National Park Service

 

Date of this Version

2004

Citation

National Center for Cultural Resources National Park Service, Washington, DC (2004)

Abstract

Interest in the people with traditional associations to Magnolia plantation, one of the two plantations incorporated into Cane River Creole National Historical Park (CARI), and in the development of the new park’s General Management Plan prompted this brief ethnographic study. We hoped to bring diverse voices to planning dialogues about resources, interpretation, and alternatives by walking the grounds that associated people consider culturally meaningful and by interviewing ethnically different peoples individually or in groups. Our interest focused particularly on the associated peoples who perceive park resources as essential to their development and continued identity as culturally distinct people. The same community members rarely participate in public planning hearings, but the research process would help inform them about the park taking shape in their midst. Additionally, the project would demonstrate the value of professional cultural anthropological or ethnographic work to “ground-truthing” community concerns by the researchers’ direct interaction with people and places. We interviewed people who were born or lived and worked at and near Magnolia. We identified the ethnographic resources, or places and landscapes they considered culturally meaningful, and the ways they perceived their past and wished it conveyed to the visiting public. To help contextualize people’s responses, we also lightly sketched the political, economic, social and geographic aspects of plantation life in the mid-20th century.

For more than a month, Dr. Muriel (Miki) Crespi, National Park Service Chief of Ethnography interviewed people linked to Magnolia. For another month, Northwestern State University anthropologist Mrs. Dayna Bowker Lee and historian Ms. Susan Dollar interviewed people primarily from neighboring communities in the Heritage Area. Crespi also analyzed the data and prepared this report. The brief research period necessarily limited our work to people and planning issues directly associated with the park. Sharecropper life in the area beyond park boundaries, although important, received less attention. Generally, this study offers a stop-gap solution to the ethnographic data shortage on the full array of people whose combined labor, land, and goals built and maintained the plantation. Nevertheless, it provided valuable lessons about the benefits of conducting early ethnographic research with people whose intimate relationships to park resources and unique insights into local life make them candidates for the planners’ special consideration.
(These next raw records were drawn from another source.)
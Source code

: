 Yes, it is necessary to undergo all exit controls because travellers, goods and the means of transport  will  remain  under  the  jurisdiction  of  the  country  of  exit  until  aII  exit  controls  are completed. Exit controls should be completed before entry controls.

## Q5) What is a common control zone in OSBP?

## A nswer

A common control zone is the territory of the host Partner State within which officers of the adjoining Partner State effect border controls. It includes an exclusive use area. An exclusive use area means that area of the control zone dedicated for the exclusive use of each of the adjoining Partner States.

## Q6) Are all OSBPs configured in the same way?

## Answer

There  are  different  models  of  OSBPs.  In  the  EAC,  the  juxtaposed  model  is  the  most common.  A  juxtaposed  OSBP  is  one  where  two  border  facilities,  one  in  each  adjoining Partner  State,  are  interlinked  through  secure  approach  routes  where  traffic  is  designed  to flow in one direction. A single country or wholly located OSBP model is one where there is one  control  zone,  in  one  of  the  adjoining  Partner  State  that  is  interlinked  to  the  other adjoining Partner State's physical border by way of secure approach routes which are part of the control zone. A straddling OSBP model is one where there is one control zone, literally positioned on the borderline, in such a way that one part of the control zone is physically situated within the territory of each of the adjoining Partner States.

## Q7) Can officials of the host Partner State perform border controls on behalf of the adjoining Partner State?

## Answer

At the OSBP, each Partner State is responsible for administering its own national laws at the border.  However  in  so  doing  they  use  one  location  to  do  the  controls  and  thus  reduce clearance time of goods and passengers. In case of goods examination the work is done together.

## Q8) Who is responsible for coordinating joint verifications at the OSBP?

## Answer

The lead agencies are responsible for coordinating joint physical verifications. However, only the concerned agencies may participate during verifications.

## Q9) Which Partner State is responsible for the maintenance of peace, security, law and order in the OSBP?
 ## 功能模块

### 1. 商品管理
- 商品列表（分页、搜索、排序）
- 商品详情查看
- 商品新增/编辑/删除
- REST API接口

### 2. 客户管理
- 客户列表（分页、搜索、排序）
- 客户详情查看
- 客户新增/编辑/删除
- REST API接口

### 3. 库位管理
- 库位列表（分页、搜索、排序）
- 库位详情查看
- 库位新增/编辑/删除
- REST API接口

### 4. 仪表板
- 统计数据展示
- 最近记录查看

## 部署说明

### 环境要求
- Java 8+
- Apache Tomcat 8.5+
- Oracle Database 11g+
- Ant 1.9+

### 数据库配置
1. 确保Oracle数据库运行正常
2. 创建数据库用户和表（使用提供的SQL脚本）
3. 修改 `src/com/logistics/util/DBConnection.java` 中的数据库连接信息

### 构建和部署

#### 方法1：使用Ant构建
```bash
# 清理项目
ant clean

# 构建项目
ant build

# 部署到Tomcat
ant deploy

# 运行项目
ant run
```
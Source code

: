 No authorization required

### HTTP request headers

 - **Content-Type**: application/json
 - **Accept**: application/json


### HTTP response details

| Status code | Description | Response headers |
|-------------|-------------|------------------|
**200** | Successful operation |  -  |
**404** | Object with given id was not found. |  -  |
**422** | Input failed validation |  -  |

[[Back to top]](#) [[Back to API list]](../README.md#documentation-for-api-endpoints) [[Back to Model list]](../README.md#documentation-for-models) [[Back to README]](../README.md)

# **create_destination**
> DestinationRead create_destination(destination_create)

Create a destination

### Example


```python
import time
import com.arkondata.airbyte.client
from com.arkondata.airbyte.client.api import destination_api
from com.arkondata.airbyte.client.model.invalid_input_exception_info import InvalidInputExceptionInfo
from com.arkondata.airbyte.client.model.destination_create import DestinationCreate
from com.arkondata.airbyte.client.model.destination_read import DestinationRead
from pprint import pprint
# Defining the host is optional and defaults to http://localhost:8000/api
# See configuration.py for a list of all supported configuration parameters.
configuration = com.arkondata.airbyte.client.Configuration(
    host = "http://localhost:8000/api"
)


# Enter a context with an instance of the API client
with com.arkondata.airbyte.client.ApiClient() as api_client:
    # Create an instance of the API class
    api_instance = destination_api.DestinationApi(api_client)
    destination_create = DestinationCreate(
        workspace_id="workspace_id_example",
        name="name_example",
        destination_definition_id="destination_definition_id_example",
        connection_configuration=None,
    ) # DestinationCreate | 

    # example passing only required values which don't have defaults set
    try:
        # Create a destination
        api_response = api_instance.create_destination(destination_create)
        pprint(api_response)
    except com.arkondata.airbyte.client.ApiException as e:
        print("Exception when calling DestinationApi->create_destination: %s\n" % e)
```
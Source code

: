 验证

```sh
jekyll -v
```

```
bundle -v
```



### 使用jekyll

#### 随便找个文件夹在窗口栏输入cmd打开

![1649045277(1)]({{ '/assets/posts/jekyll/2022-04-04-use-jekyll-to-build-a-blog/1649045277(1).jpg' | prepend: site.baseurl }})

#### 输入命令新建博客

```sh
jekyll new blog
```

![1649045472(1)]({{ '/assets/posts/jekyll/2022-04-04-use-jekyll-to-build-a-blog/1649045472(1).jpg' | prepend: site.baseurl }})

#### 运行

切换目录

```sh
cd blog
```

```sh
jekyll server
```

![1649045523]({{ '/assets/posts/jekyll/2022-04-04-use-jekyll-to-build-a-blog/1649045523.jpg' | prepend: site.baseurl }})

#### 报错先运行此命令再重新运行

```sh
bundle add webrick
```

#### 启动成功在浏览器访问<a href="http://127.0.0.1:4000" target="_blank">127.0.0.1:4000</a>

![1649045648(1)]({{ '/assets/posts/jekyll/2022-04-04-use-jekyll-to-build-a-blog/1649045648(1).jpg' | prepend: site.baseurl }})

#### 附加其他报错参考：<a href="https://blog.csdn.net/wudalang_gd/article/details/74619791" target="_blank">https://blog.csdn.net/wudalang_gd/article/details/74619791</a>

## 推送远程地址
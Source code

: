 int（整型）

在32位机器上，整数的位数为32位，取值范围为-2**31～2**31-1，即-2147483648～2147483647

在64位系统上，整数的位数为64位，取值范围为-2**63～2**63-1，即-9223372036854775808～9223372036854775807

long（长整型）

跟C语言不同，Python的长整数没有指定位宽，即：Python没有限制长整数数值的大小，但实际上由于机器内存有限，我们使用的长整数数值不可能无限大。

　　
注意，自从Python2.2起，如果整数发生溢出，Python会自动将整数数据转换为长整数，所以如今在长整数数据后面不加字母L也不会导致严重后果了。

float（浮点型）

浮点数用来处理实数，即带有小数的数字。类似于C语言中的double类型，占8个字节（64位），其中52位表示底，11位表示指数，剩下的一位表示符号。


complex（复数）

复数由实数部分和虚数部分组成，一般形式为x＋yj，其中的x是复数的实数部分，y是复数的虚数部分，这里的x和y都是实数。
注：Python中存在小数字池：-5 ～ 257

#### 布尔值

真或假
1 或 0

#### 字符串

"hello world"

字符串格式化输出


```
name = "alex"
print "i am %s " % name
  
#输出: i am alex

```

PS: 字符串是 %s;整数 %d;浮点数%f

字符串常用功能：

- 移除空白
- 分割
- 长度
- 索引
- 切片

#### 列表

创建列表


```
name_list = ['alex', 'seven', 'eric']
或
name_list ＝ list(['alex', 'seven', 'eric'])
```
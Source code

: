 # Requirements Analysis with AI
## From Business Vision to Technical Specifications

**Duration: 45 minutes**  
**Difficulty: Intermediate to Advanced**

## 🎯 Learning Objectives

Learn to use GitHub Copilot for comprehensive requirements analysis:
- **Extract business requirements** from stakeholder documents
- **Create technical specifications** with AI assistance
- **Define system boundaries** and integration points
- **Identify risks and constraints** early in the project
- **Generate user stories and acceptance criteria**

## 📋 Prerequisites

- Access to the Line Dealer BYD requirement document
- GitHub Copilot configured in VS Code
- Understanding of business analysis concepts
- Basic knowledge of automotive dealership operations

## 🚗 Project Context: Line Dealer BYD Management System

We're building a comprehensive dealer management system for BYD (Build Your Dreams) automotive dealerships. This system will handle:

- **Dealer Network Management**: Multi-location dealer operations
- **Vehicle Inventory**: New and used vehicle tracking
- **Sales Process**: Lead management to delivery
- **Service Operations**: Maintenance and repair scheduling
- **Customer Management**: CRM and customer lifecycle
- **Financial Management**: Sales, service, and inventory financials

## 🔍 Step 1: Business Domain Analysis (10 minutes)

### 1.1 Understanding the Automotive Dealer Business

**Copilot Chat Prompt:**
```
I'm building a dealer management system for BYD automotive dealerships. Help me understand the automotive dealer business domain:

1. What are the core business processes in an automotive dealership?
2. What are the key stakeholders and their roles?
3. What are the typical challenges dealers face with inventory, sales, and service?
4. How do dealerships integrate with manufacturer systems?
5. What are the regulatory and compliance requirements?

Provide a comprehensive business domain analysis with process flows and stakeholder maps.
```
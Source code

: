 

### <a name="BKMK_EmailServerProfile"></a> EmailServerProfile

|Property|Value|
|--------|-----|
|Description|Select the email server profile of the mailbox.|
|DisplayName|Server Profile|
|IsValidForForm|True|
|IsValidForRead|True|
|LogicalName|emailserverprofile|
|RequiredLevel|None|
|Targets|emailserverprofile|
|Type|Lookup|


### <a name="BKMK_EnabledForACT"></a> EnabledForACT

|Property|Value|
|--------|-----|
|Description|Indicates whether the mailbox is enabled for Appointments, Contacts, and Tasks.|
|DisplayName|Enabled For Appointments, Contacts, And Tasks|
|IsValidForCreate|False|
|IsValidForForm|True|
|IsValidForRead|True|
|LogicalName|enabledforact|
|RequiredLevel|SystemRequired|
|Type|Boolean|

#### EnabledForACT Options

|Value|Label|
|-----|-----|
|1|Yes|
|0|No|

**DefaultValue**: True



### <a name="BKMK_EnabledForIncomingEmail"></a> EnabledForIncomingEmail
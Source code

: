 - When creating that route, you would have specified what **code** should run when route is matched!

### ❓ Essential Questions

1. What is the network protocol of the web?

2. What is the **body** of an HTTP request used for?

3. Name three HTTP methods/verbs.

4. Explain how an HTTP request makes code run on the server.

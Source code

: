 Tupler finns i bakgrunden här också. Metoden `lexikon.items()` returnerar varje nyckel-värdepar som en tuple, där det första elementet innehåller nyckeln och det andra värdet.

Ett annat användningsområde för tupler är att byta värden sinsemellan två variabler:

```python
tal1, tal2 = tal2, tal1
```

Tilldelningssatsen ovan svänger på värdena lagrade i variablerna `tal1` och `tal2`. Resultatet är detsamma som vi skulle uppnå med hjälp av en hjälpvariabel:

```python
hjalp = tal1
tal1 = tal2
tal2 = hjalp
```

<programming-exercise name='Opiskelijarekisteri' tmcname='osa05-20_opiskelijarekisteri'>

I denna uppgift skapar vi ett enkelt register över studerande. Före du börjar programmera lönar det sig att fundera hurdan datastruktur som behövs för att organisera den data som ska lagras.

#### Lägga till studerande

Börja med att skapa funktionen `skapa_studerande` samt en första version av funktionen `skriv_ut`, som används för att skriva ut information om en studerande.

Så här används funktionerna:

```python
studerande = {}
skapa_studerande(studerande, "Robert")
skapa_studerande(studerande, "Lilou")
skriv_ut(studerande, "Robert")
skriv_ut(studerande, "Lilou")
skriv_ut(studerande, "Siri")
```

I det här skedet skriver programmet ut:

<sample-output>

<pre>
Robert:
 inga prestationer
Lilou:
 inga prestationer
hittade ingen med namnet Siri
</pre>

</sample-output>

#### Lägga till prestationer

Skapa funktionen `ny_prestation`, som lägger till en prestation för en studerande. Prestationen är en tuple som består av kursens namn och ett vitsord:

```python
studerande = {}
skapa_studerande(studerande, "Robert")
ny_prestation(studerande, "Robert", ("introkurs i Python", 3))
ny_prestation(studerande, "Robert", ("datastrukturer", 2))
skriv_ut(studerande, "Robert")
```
We found an immensely complex situation, reflected in a landscape faceted by the diverse uses of diverse people. Until the rural exodus of the mid-20th century reconfigured local farms and settlements, Magnolia had formed part of an extended landscape peppered with places local residents considered important in their work, worship, recreation, and marketing. Probably the most frequented area reached from Cloutierville to Derry and urban Natchitoches. Many places fronted Cane River or left their mark on the neighboring plantations and settlements in the Cane River Heritage Area. Some were in the forested Kisatchie hills. For the plantation owners, the Hertzogs, the culturally meaningful landscape extended to more distant places, including New Orleans. Until the 1950s and 60s, when agricultural mechanization drove rural residents away, people’s class and ethnicity affected their distribution, activities, and the places that welcomed them across this landscape.